- Police Beat
- The Forecaster
PORTLAND — It was a cool, breezy Monday morning in Lincoln Park on Newbury Street.
But it was also World Mental Health Awareness Day. And the people assembled were gathering with a message of hope.
Last spring, 16-year-old Julia Hansen founded the Yellow Tulip Project, which aims to bring awareness of mental illness, after she lost two of her closest friends at Waynflete School to suicide within six months. Now a junior at Casco Bay High School, Hansen said the Yellow Tulip Project has taken off. The group has a website, and its Facebook page is closing in on 1,500 likes.
Hansen, her mother Suzanne Fox, Mayor Ethan Strimling and others gathered in the park Monday for the planting of the project’s first hope garden of yellow tulips. Hansen chose yellow tulips as a way to honor her friends: yellow was one’s favorite color, and tulips were the other’s favorite flower.

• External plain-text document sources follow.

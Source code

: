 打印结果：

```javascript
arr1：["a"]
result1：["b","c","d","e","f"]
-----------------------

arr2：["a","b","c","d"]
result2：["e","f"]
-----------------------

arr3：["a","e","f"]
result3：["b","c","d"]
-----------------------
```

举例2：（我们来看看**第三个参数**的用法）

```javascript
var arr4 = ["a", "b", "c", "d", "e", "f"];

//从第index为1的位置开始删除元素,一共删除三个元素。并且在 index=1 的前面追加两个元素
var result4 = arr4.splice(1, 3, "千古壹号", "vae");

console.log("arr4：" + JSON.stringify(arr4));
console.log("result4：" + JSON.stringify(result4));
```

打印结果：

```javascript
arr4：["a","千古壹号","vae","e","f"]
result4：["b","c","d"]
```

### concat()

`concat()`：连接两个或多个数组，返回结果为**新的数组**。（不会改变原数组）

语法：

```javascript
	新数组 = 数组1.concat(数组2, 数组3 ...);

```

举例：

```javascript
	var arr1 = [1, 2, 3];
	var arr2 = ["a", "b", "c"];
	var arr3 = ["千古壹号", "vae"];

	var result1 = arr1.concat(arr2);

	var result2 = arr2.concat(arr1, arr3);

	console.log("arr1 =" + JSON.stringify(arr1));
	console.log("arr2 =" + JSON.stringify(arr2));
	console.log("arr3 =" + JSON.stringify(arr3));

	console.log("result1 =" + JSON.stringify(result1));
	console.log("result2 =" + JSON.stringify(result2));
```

Hansen, who lives on Peaks Island and in Falmouth, said there was also symbolism in planting the flowers before winter.
To bloom, “they’ll have to push through the cold, frozen ground,” she said.
Hansen, who said she struggled with depression in her own life, said that even in dark and ugly times, it’s important to be able to find hope.
“Even in the darkest, cold places, hope happens,” she said just before planting the first bulb.
Strimling, who said he was approached by Hansen last May about the hope garden, said, “almost all of us” are touched in some way by mental illness, and that it can lead to barriers and isolation. He praised Hansen for taking something so often “behind closed doors and making it a conversation.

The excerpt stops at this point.